Top of Entries provided

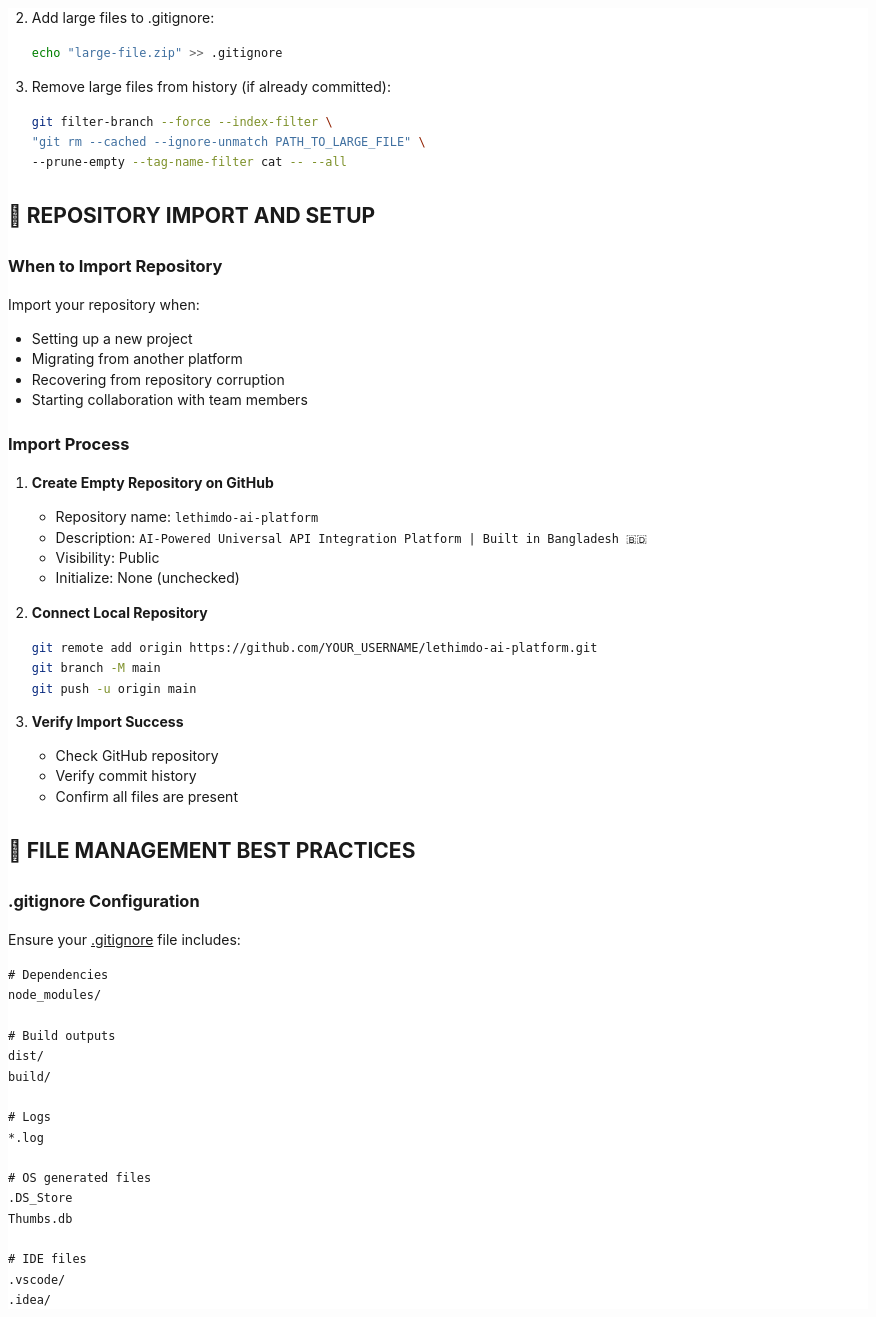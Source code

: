 2. Add large files to .gitignore:
   ```bash
   echo "large-file.zip" >> .gitignore
   ```

3. Remove large files from history (if already committed):
   ```bash
   git filter-branch --force --index-filter \
   "git rm --cached --ignore-unmatch PATH_TO_LARGE_FILE" \
   --prune-empty --tag-name-filter cat -- --all
   ```

## 🔄 REPOSITORY IMPORT AND SETUP

### When to Import Repository

Import your repository when:
- Setting up a new project
- Migrating from another platform
- Recovering from repository corruption
- Starting collaboration with team members

### Import Process

1. **Create Empty Repository on GitHub**
   - Repository name: `lethimdo-ai-platform`
   - Description: `AI-Powered Universal API Integration Platform | Built in Bangladesh 🇧🇩`
   - Visibility: Public
   - Initialize: None (unchecked)

2. **Connect Local Repository**
   ```bash
   git remote add origin https://github.com/YOUR_USERNAME/lethimdo-ai-platform.git
   git branch -M main
   git push -u origin main
   ```

3. **Verify Import Success**
   - Check GitHub repository
   - Verify commit history
   - Confirm all files are present

## 📁 FILE MANAGEMENT BEST PRACTICES

### .gitignore Configuration

Ensure your [.gitignore](file:///C:/Users/user/lethimdo/.gitignore) file includes:
```
# Dependencies
node_modules/

# Build outputs
dist/
build/

# Logs
*.log

# OS generated files
.DS_Store
Thumbs.db

# IDE files
.vscode/
.idea/

```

Bottom of Entries provided

Your task is to copy each line from the material above that includes the word "files".

▶ [Exercise solution]:
: 2. Add large files to .gitignore:
3. Remove large files from history (if already committed):
   - Confirm all files are present
# OS generated files
# IDE files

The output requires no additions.